Questions fréquentes
Conditions d’exercice
L'accès au régime se teste en trois questions.
| Question | Critère |
|---|---|
| Secteur | Bâtiment, génie civil ou branche artisanale connexe |
| Lieu de travail habituel | Activité normale déroulée sur les chantiers |
| Cause des heures perdues | Effet direct et immédiat des intempéries (art. L.531-2) |
| Extension réglementaire | Autres secteurs par RGD en cas d'intempéries exceptionnelles |
| Extension individuelle | Décision ministérielle pour des entreprises déterminées, chômage résultant immédiatement d'intempéries |
| Salariés couverts | Salariés et apprentis remplissant les conditions de l'article L.533-1 |
Modalités pratiques
Le régime se distingue du chômage partiel sur toute la ligne.
| Paramètre | Chômage-intempéries | Rappel chômage partiel |
|---|---|---|
| Guichet | ADEM directement | Comité de conjoncture |
| Temporalité | Déclaration le jour ouvrable suivant l'arrêt | Demande avant le 12 du mois précédent |
| Condition économique | Aucune — la météo suffit | Difficultés économiques démontrées |
| Apprentis | Couverts | Exclus |
| Plafond annuel | 350 heures par salarié (majorables à 500) | 1 022 heures |
| Franchises | 8 heures avant tout droit du salarié (art. L.533-9), puis tranche de 16 heures à charge de l'employeur (art. L.533-13) | Aucune |
| Forclusion remboursement | 12 mois | 2 mois |
Pratiques et recommandations
Les entreprises mixtes — atelier et chantiers — cartographient leurs effectifs une fois pour toutes : les équipes de pose relèvent du régime, l'atelier n'en relève pas, et les décomptes doivent suivre cette ligne salariat par salariat. Un menuisier d'atelier glissé dans une déclaration d'intempéries est l'erreur type que le contrôle des décomptes relève.
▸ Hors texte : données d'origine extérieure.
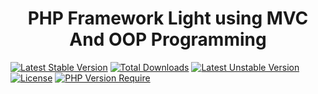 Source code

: <h1 align="center">PHP Framework Light using MVC And OOP Programming</h1>

[![Latest Stable Version](http://poser.pugx.org/nex-php/framework/v)](https://packagist.org/packages/nex-php/framework) [![Total Downloads](http://poser.pugx.org/nex-php/framework/downloads)](https://packagist.org/packages/nex-php/framework) 
[![Latest Unstable Version](http://poser.pugx.org/nex-php/framework/v/unstable)](https://packagist.org/packages/nex-php/framework) 
[![License](http://poser.pugx.org/nex-php/framework/license)](https://packagist.org/packages/nex-php/framework) [![PHP Version Require](http://poser.pugx.org/nex-php/framework/require/php)](https://packagist.org/packages/nex-php/framework)
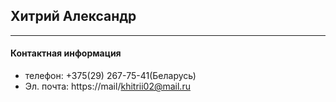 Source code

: ## Хитрий Александр

___

#### Контактная информация
- телефон: +375(29) 267-75-41(Беларусь)
- Эл. почта:  https://mail/khitrii02@mail.ru
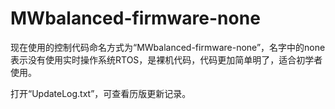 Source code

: # MWbalanced-firmware-none
现在使用的控制代码命名方式为“MWbalanced-firmware-none”，名字中的none表示没有使用实时操作系统RTOS，是裸机代码，代码更加简单明了，适合初学者使用。

打开“UpdateLog.txt”，可查看历版更新记录。
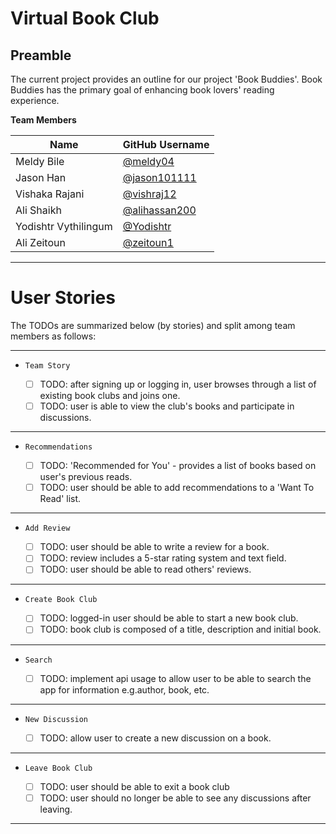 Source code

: # Virtual Book Club

## Preamble

The current project provides an outline for our project 'Book Buddies'. Book Buddies has the primary goal of enhancing
book lovers' reading experience.

**Team Members**

| Name                 | GitHub Username                                  |
|----------------------|--------------------------------------------------|
| Meldy Bile           | [@meldy04](https://github.com/meldy04)           |
| Jason Han            | [@jason101111](https://github.com/jason101111)   |
| Vishaka Rajani       | [@vishraj12](https://github.com/vishraj12)       |
| Ali Shaikh           | [@alihassan200](https://github.com/alihassan200) |
| Yodishtr Vythilingum | [@Yodishtr](https://github.com/Yodishtr)         |
| Ali Zeitoun          | [@zeitoun1](https://github.com/zeitoun1)         |

* * *

# User Stories
The TODOs are summarized below (by stories) and split among team members as follows:

* * *

- `Team Story`

    - [ ] TODO: after signing up or logging in, user browses through a list of existing book clubs and joins one.
    - [ ] TODO: user is able to view the club's books and participate in discussions.

* * *

- `Recommendations`

    - [ ] TODO: 'Recommended for You' - provides a list of books based on user's previous reads.
    - [ ] TODO: user should be able to add recommendations to a 'Want To Read' list.

* * *

- `Add Review`

    - [ ] TODO: user should be able to write a review for a book.
    - [ ] TODO: review includes a 5-star rating system and text field.
    - [ ] TODO: user should be able to read others' reviews.

* * *

- `Create Book Club`

    - [ ] TODO: logged-in user should be able to start a new book club.
    - [ ] TODO: book club is composed of a title, description and initial book.

* * *

- `Search`

    - [ ] TODO: implement api usage to allow user to be able to search the app for information e.g.author, book, etc.

* * *

- `New Discussion`

    - [ ] TODO: allow user to create a new discussion on a book.

* * *

- `Leave Book Club`

    - [ ] TODO: user should be able to exit a book club
    - [ ] TODO: user should no longer be able to see any discussions after leaving.

* * *
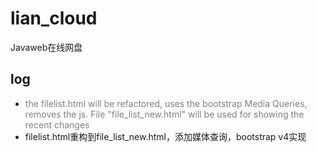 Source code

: # lian_cloud
Javaweb在线网盘


## log
- <label style="color:gray">the filelist.html will be refactored, uses the bootstrap Media Queries, removes the js. File "file_list_new.html" will be used for showing the recent changes 
- filelist.html重构到file_list_new.html，添加媒体查询，bootstrap v4实现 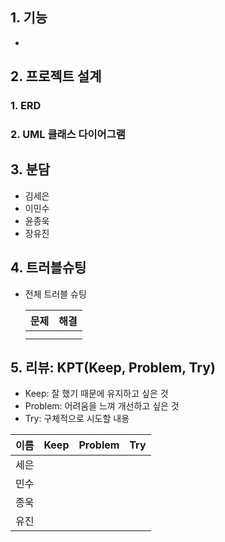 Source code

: ## 1. 기능
- 

## 2. 프로젝트 설계
### 1. ERD


### 2. UML 클래스 다이어그램



## 3. 분담
- 김세은
- 이민수
- 윤종욱
- 장유진 

## 4. 트러블슈팅
- 전체 트러블 슈팅
  
  |**문제**|**해결**|
  |:---|:---|
  | |
  | |

## 5. 리뷰: KPT(Keep, Problem, Try)
- Keep: 잘 했기 때문에 유지하고 싶은 것
- Problem: 어려움을 느껴 개선하고 싶은 것
- Try: 구체적으로 시도할 내용

|**이름**|**Keep**|**Problem**|**Try**|
|:---:|:---:|:---:|:---:|
|세은||
|민수||||
|종욱|||
|유진||
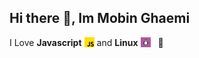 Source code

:## Hi there 👋, <strong>Im Mobin Ghaemi</strong>

<main>
  <p>
    I Love <strong>Javascript</strong>
    <img src="images/js.png" width="18" />
    and <strong>Linux</strong> 
    <img src="images/linux.png" width="18" /> &nbsp; 🥰
  </p>
</main>

<style>
  p {
    display: flex;
    align-items: center;
    gap: 4px;
  }
  img {
    width: 16px;
  }
</style>
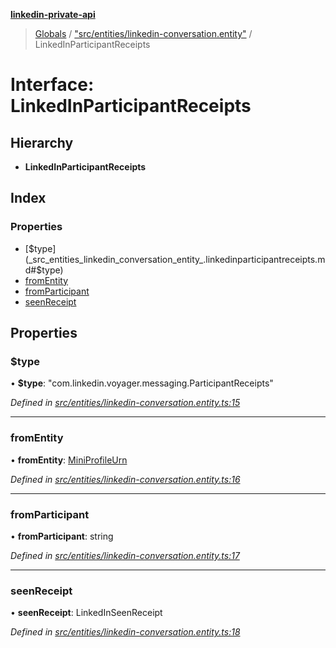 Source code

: **[linkedin-private-api](../README.md)**

> [Globals](../globals.md) / ["src/entities/linkedin-conversation.entity"](../modules/_src_entities_linkedin_conversation_entity_.md) / LinkedInParticipantReceipts

# Interface: LinkedInParticipantReceipts

## Hierarchy

* **LinkedInParticipantReceipts**

## Index

### Properties

* [$type](_src_entities_linkedin_conversation_entity_.linkedinparticipantreceipts.md#$type)
* [fromEntity](_src_entities_linkedin_conversation_entity_.linkedinparticipantreceipts.md#fromentity)
* [fromParticipant](_src_entities_linkedin_conversation_entity_.linkedinparticipantreceipts.md#fromparticipant)
* [seenReceipt](_src_entities_linkedin_conversation_entity_.linkedinparticipantreceipts.md#seenreceipt)

## Properties

### $type

•  **$type**: \"com.linkedin.voyager.messaging.ParticipantReceipts\"

*Defined in [src/entities/linkedin-conversation.entity.ts:15](https://github.com/eilonmore/linkedin-private-api/blob/d17dc2a/src/entities/linkedin-conversation.entity.ts#L15)*

___

### fromEntity

•  **fromEntity**: [MiniProfileUrn](../modules/_src_entities_linkedin_mini_profile_entity_.md#miniprofileurn)

*Defined in [src/entities/linkedin-conversation.entity.ts:16](https://github.com/eilonmore/linkedin-private-api/blob/d17dc2a/src/entities/linkedin-conversation.entity.ts#L16)*

___

### fromParticipant

•  **fromParticipant**: string

*Defined in [src/entities/linkedin-conversation.entity.ts:17](https://github.com/eilonmore/linkedin-private-api/blob/d17dc2a/src/entities/linkedin-conversation.entity.ts#L17)*

___

### seenReceipt

•  **seenReceipt**: LinkedInSeenReceipt

*Defined in [src/entities/linkedin-conversation.entity.ts:18](https://github.com/eilonmore/linkedin-private-api/blob/d17dc2a/src/entities/linkedin-conversation.entity.ts#L18)*
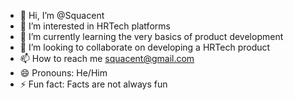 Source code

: - 👋 Hi, I’m @Squacent
- 👀 I’m interested in HRTech platforms
- 🌱 I’m currently learning the very basics of product development
- 💞️ I’m looking to collaborate on developing a HRTech product
- 📫 How to reach me squacent@gmail.com
- 😄 Pronouns: He/Him
- ⚡ Fun fact: Facts are not always fun

<!---
Squacent/Squacent is a ✨ special ✨ repository because its `README.md` (this file) appears on your GitHub profile.
You can click the Preview link to take a look at your changes.
--->
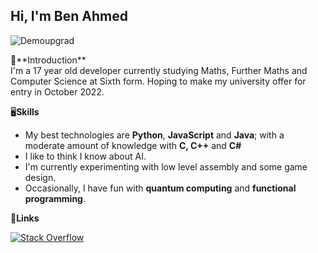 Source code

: <h2>Hi, I'm Ben Ahmed </h2>
<p align="left"> <img src="https://komarev.com/ghpvc/?username=Heidar-An&label=Views&color=blue&style=plastic" alt="Demoupgrad" /> </p>
👋**Introduction**
<br>
I'm a 17 year old developer currently studying Maths, Further Maths and Computer Science at Sixth form. Hoping to make my university offer for entry in October 2022.
<br>

🖥️**Skills**
- My best technologies are **Python**, **JavaScript** and **Java**; with a moderate amount of knowledge with **C, C++** and **C#**
- I like to think I know about AI.
- I'm currently experimenting with low level assembly and some game design.
- Occasionally, I have fun with **quantum computing** and **functional programming**.

🔗**Links**

[![Stack Overflow](https://img.shields.io/badge/-Stack_Overflow-black?style=for-the-badge&logo=stack-overflow&logoColor=white)](https://stackoverflow.com/users/15376837/heidar-an?tab=profile "Stack Overflow")

<!-- 📊**Statistics**
<br>
<a href="https://github.com/anuraghazra/github-readme-stats">
    <img align = "center" src="https://github-readme-stats.vercel.app/api?username=Heidar-An&count_private=true&show_icons=true&include_all_commits=true&show_icons=true&line_height=20&disable_animations=true">
  </a>
<a href="https://github.com/anuraghazra/github-readme-stats">
      <img align="center" src="https://github-readme-stats.vercel.app/api/top-langs/?username=Heidar-An&layout=compact">
    </a> -->

<!--

Here are some ideas to get you started:

- 🔭 I’m currently working on ...
- 🌱 I’m currently learning ...
- 👯 I’m looking to collaborate on ...
- 🤔 I’m looking for help with ...
- 💬 Ask me about ...
- 📫 How to reach me: ...
- 😄 Pronouns: ...
- ⚡ Fun fact: ...
-->
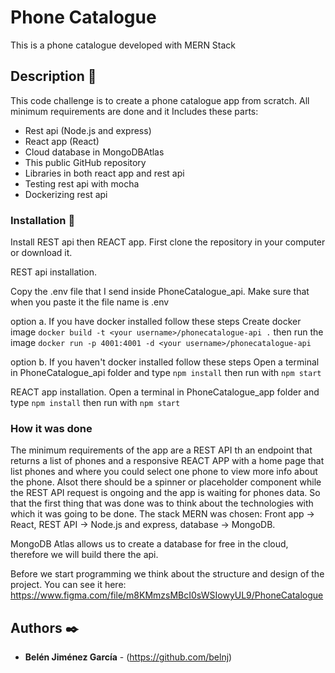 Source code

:# Phone Catalogue

This is a phone catalogue developed with MERN Stack

## Description 🚀
This code challenge is to create a phone catalogue app from scratch. All minimum requirements are done and it Includes these parts:

-	Rest api (Node.js and express) 
-	React app (React)
- Cloud database in MongoDBAtlas
-	This public GitHub repository
-	Libraries in both react app and rest api
-	Testing rest api with mocha
-	Dockerizing rest api

### Installation 🔧
Install REST api then REACT app.
First clone the repository in your computer or download it.

REST api installation. 

Copy the .env file that I send inside PhoneCatalogue_api. Make sure that when you paste it the file name is .env

option a. If you have docker installed follow these steps
Create docker image `docker build -t <your username>/phonecatalogue-api .`
then run the image `docker run -p 4001:4001 -d <your username>/phonecatalogue-api`

option b. If you haven't docker installed follow these steps
Open a terminal in PhoneCatalogue_api folder and type `npm install`
then run with `npm start`

REACT app installation.
Open a terminal in PhoneCatalogue_app folder and type `npm install`
then run with `npm start`

### How it was done
The minimum requirements of the app are a REST API th an endpoint that returns a list of phones and a responsive REACT APP with a home page that list phones and where you could select one phone to view more info about the phone. Alsot there should be a spinner or placeholder component while the REST API request is ongoing and the app is waiting for phones data.
So that the first thing that was done was to think about the technologies with which it was going to be done. The stack MERN was chosen: Front app -> React, REST API -> Node.js and express, database -> MongoDB.

MongoDB Atlas allows us to create a database for free in the cloud, therefore we will build there the api. 

Before we start programming we think about the structure and design of the project. You can see it here: https://www.figma.com/file/m8KMmzsMBcI0sWSIowyUL9/PhoneCatalogue


## Authors ✒️
* **Belén Jiménez García** - (https://github.com/belnj)
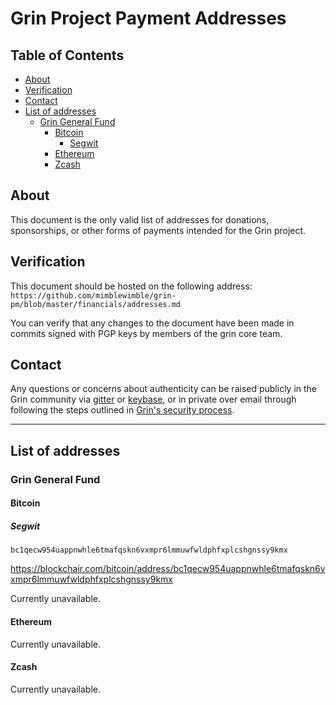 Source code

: # Grin Project Payment Addresses <!-- omit in toc -->

## Table of Contents <!-- omit in toc --> 
- [About](#about)
- [Verification](#verification)
- [Contact](#contact)
- [List of addresses](#list-of-addresses)
  - [Grin General Fund](#grin-general-fund)
    - [Bitcoin](#bitcoin)
      - [Segwit](#segwit)
    - [Ethereum](#ethereum)
    - [Zcash](#zcash)

## About
This document is the only valid list of addresses for donations, sponsorships, or other forms of payments intended for the Grin project.

## Verification
This document should be hosted on the following address:
`https://github.com/mimblewimble/grin-pm/blob/master/financials/addresses.md`

You can verify that any changes to the document have been made in commits signed with PGP keys by members of the grin core team.

## Contact
Any questions or concerns about authenticity can be raised publicly in the Grin community via [gitter](https://gitter.im/grin_community/Lobby) or [keybase](https://keybase.io/team/grincoin), or in private over email through following the steps outlined in [Grin's security process](https://github.com/mimblewimble/grin/blob/master/SECURITY.md).  

---

## List of addresses

### Grin General Fund

#### Bitcoin

##### Segwit

`bc1qecw954uappnwhle6tmafqskn6vxmpr6lmmuwfwldphfxplcshgnssy9kmx`

https://blockchair.com/bitcoin/address/bc1qecw954uappnwhle6tmafqskn6vxmpr6lmmuwfwldphfxplcshgnssy9kmx

Currently unavailable.

#### Ethereum

Currently unavailable.

#### Zcash

Currently unavailable.

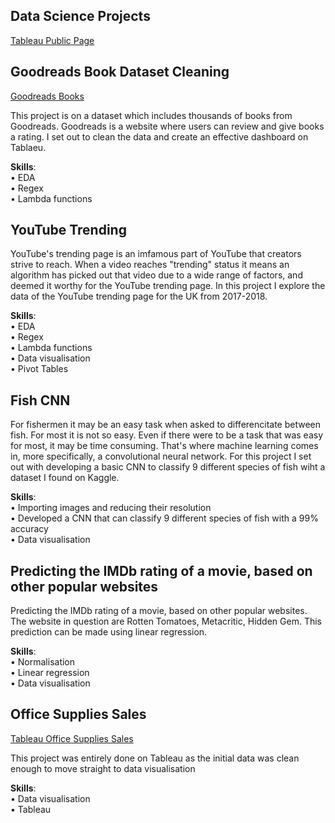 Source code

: ## **Data Science Projects**

[Tableau Public Page](https://public.tableau.com/app/profile/james.nagel)

## **Goodreads Book Dataset Cleaning**

[Goodreads Books](https://public.tableau.com/app/profile/james.nagel/viz/BookInformation/Dashboard1)

This project is on a dataset which includes thousands of books from Goodreads.
Goodreads is a website where users can review and give books a rating. I set out
to clean the data and create an effective dashboard on Tablaeu.

**Skills**: \
• EDA \
• Regex \
• Lambda functions 

## **YouTube Trending**

YouTube's trending page is an imfamous part of YouTube that creators strive to reach.
When a video reaches "trending" status it means an algorithm has picked out
that video due to a wide range of factors, and deemed it worthy for the YouTube
trending page. In this project I explore the data of the YouTube trending page
for the UK from 2017-2018.

**Skills**: \
• EDA \
• Regex \
• Lambda functions \
• Data visualisation \
• Pivot Tables

## **Fish CNN**

For fishermen it may be an easy task when asked to differencitate between fish. For most it
is not so easy. Even if there were to be a task that was easy for most, it may be time consuming.
That's where machine learning comes in, more specifically, a convolutional neural network.
For this project I set out with developing a basic CNN to classify 9 different species of fish wiht
a dataset I found on Kaggle.

**Skills**: \
• Importing images and reducing their resolution \
• Developed a CNN that can classify 9 different species of fish with a 99% accuracy \
• Data visualisation

## **Predicting the IMDb rating of a movie, based on other popular websites**

Predicting the IMDb rating of a movie, based on other popular websites. The website in question are
Rotten Tomatoes, Metacritic, Hidden Gem. This prediction can be made using linear regression.

**Skills**: \
• Normalisation \
• Linear regression \
• Data visualisation

## **Office Supplies Sales**

[Tableau Office Supplies Sales](https://public.tableau.com/app/profile/james.nagel/viz/Officesuppliessalesdata_16439401237010/Dashboard1)


This project was entirely done on Tableau as the initial data was clean enough to
move straight to data visualisation

**Skills**: \
• Data visualisation \
• Tableau
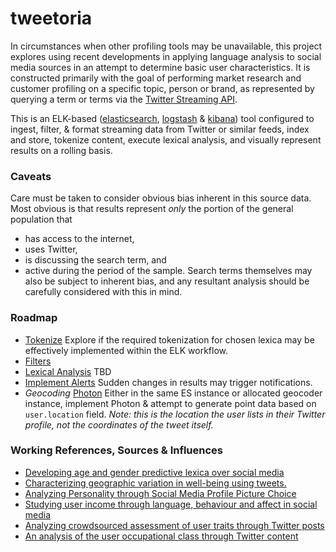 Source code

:# tweetoria

In circumstances when other profiling tools may be unavailable, this project explores using recent developments in applying language analysis to social media sources in an attempt to determine basic user characteristics. It is constructed primarily with the goal of performing market research and customer profiling on a specific topic, person or brand, as represented by querying a term or terms via the [Twitter Streaming API](https://dev.twitter.com/streaming/overview).

This is an ELK-based ([elasticsearch](https://www.elastic.co/products/elasticsearch), [logstash](https://www.elastic.co/products/logstash) & [kibana](https://www.elastic.co/products/kibana)) tool configured to ingest, filter, & format streaming data from Twitter or similar feeds, index and store, tokenize content, execute lexical analysis, and visually represent results on a rolling basis.


### Caveats
Care must be taken to consider obvious bias inherent in this source data. Most obvious is that results represent *only* the portion of the general population that
- has access to the internet,
- uses Twitter,
- is discussing the search term, and 
- active during the period of the sample. 
Search terms themselves may also be subject to inherent bias, and any resultant analysis should be carefully considered with this in mind.

### Roadmap
- [Tokenize](https://www.elastic.co/guide/en/elasticsearch/reference/current/analysis-tokenizers.html) Explore if the required tokenization for chosen lexica may be effectively implemented within the ELK workflow.
- [Filters](https://www.elastic.co/guide/en/elasticsearch/reference/current/analysis-tokenfilters.html)
- [Lexical Analysis]() TBD
- [Implement Alerts](https://www.elastic.co/products/watcher) Sudden changes in results may trigger notifications.
- _Geocoding_ [Photon](https://github.com/komoot/photon) Either in the same ES instance or allocated geocoder instance, implement Photon & attempt to generate point data based on `user.location` field. *Note: this is the location the user lists in their Twitter profile, not the coordinates of the tweet itself.*


### Working References, Sources & Influences
- [Developing age and gender predictive lexica over social media](https://scholar.google.com/citations?view_op=view_citation&hl=en&user=gFN4QUYAAAAJ&citation_for_view=gFN4QUYAAAAJ:9yKSN-GCB0IC)
- [Characterizing geographic variation in well-being using tweets.](https://scholar.google.com/citations?view_op=view_citation&hl=en&user=Na16PsUAAAAJ&citation_for_view=Na16PsUAAAAJ:d1gkVwhDpl0C)
- [Analyzing Personality through Social Media Profile Picture Choice](http://wwbp.org/papers/persimages16icwsm.pdf)
- [Studying user income through language, behaviour and affect in social media](http://journals.plos.org/plosone/article?id=10.1371/journal.pone.0138717)
- [Analyzing crowdsourced assessment of user traits through Twitter posts](https://sites.sas.upenn.edu/danielpr/publications/analyzing-crowdsourced-assessment-user-traits-through-twitter-posts)
- [An analysis of the user occupational class through Twitter content](http://wwbp.org/papers/jobs15acl.pdf)

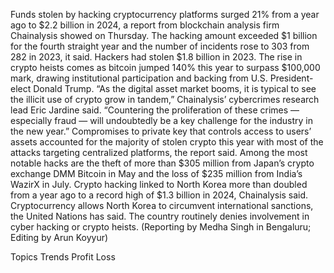 Funds stolen by hacking cryptocurrency platforms surged 21% from a year ago to $2.2 billion in 2024, a report from blockchain analysis firm Chainalysis showed on Thursday.
The hacking amount exceeded $1 billion for the fourth straight year and the number of incidents rose to 303 from 282 in 2023, it said. Hackers had stolen $1.8 billion in 2023.
The rise in crypto heists comes as bitcoin jumped 140% this year to surpass $100,000 mark, drawing institutional participation and backing from U.S. President-elect Donald Trump.
“As the digital asset market booms, it is typical to see the illicit use of crypto grow in tandem,” Chainalysis’ cybercrimes research lead Eric Jardine said.
“Countering the proliferation of these crimes — especially fraud — will undoubtedly be a key challenge for the industry in the new year.”
Compromises to private key that controls access to users’ assets accounted for the majority of stolen crypto this year with most of the attacks targeting centralized platforms, the report said.
Among the most notable hacks are the theft of more than $305 million from Japan’s crypto exchange DMM Bitcoin in May and the loss of $235 million from India’s WazirX in July.
Crypto hacking linked to North Korea more than doubled from a year ago to a record high of $1.3 billion in 2024, Chainalysis said.
Cryptocurrency allows North Korea to circumvent international sanctions, the United Nations has said. The country routinely denies involvement in cyber hacking or crypto heists.
(Reporting by Medha Singh in Bengaluru; Editing by Arun Koyyur)

Topics
Trends
Profit Loss
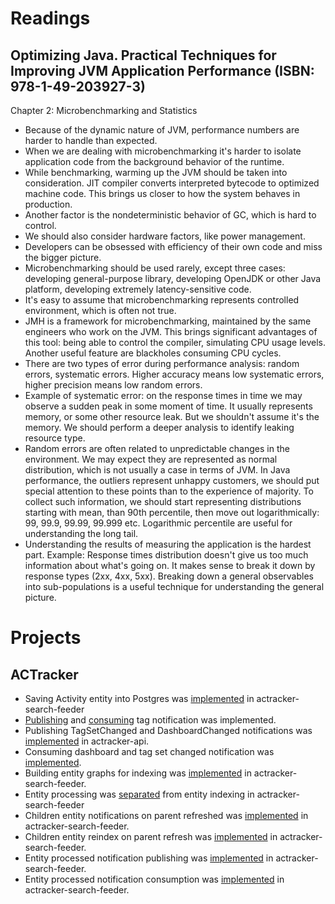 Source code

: # Readings

## Optimizing Java. Practical Techniques for Improving JVM Application Performance (ISBN: 978-1-49-203927-3)

Chapter 2: Microbenchmarking and Statistics

- Because of the dynamic nature of JVM, performance numbers are harder to handle than expected.
- When we are dealing with microbenchmarking it's harder to isolate application code from the background behavior of the
  runtime.
- While benchmarking, warming up the JVM should be taken into consideration. JIT compiler converts interpreted bytecode
  to optimized machine code. This brings us closer to how the system behaves in production.
- Another factor is the nondeterministic behavior of GC, which is hard to control.
- We should also consider hardware factors, like power management.
- Developers can be obsessed with efficiency of their own code and miss the bigger picture.
- Microbenchmarking should be used rarely, except three cases: developing general-purpose library, developing OpenJDK or
  other Java platform, developing extremely latency-sensitive code.
- It's easy to assume that microbenchmarking represents controlled environment, which is often not true.
- JMH is a framework for microbenchmarking, maintained by the same engineers who work on the JVM. This brings
  significant advantages of this tool: being able to control the compiler, simulating CPU usage levels. Another useful
  feature are blackholes consuming CPU cycles.
- There are two types of error during performance analysis: random errors, systematic errors. Higher accuracy means low
  systematic errors, higher precision means low random errors.
- Example of systematic error: on the response times in time we may observe a sudden peak in some moment of time. It
  usually represents memory, or some other resource leak. But we shouldn't assume it's the memory. We should perform a
  deeper analysis to identify leaking resource type.
- Random errors are often related to unpredictable changes in the environment. We may expect they are represented as
  normal distribution, which is not usually a case in terms of JVM. In Java performance, the outliers represent unhappy
  customers, we should put special attention to these points than to the experience of majority. To collect such
  information, we should start representing distributions starting with mean, than 90th percentile, then move out
  logarithmically: 99, 99.9, 99.99, 99.999 etc. Logarithmic percentile are useful for understanding the long tail.
- Understanding the results of measuring the application is the hardest part. Example: Response times distribution
  doesn't give us too much information about what's going on. It makes sense to break it down by response types (2xx,
  4xx, 5xx). Breaking down a general observables into sub-populations is a useful technique for understanding the
  general picture.

# Projects

## ACTracker

- Saving Activity entity into Postgres was [implemented](https://github.com/marcinciapa/actracker-search-feeder/pull/21)
  in actracker-search-feeder
- [Publishing](https://github.com/marcinciapa/actracker-api/pull/106)
  and [consuming](https://github.com/marcinciapa/actracker-search-feeder/pull/22) tag notification was implemented.
- Publishing TagSetChanged and DashboardChanged notifications
  was [implemented](https://github.com/marcinciapa/actracker-api/pull/107) in actracker-api.
- Consuming dashboard and tag set changed notification
  was [implemented](https://github.com/marcinciapa/actracker-search-feeder/pull/23).
- Building entity graphs for indexing was [implemented](https://github.com/marcinciapa/actracker-search-feeder/pull/25)
  in actracker-search-feeder.
- Entity processing was [separated](https://github.com/marcinciapa/actracker-search-feeder/pull/26) from entity indexing
  in actracker-search-feeder
- Children entity notifications on parent refreshed
  was [implemented](https://github.com/marcinciapa/actracker-search-feeder/pull/27) in actracker-search-feeder.
- Children entity reindex on parent refresh
  was [implemented](https://github.com/marcinciapa/actracker-search-feeder/pull/29) in actracker-search-feeder.
- Entity processed notification publishing
  was [implemented](https://github.com/marcinciapa/actracker-search-feeder/pull/30) in actracker-search-feeder.
- Entity processed notification consumption
  was [implemented](https://github.com/marcinciapa/actracker-search-feeder/pull/32) in actracker-search-feeder.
Pour les entreprises hors secteur frappées par un épisode climatique — un restaurant de terrasse sous les orages, un logisticien sous la neige —, la voie du paragraphe 3 existe mais reste une décision ministérielle au cas par cas : la demande se motive sur le lien immédiat entre l'intempérie et l'arrêt. Pour un sinistre matériel — inondation des locaux —, c'est le chômage accidentel ou technique qui s'applique, pas les intempéries.
La convention collective du bâtiment ajoute sa couche : congé collectif d'hiver, régimes conventionnels de salaire d'intempéries — le régime légal s'articule avec ces règles sectorielles, et la CCT du bâtiment se consulte en parallèle du Code pour les entreprises couvertes.
Cadre juridique
| Référence | Objet |
|---|---|
| Art. L.531-1 (1) du Code du travail | Champ : bâtiment, génie civil, branches connexes, activité sur chantiers ; salariés et apprentis |
| Art. L.531-1 (2) du Code du travail | Extension par règlement grand-ducal à d'autres secteurs |
| Art. L.531-1 (3) du Code du travail | Extension ministérielle à des entreprises déterminées |
| Art. L.533-1 du Code du travail | Conditions individuelles des salariés admis |
Note
Le régime des intempéries s'applique aussi aux salariés occupés à des travaux extraordinaires d'intérêt général (art. L.511-26) — un renvoi qui rappelle la parenté des dispositifs du Livre V : partout, l'employeur avance et le Fonds pour l'emploi rembourse.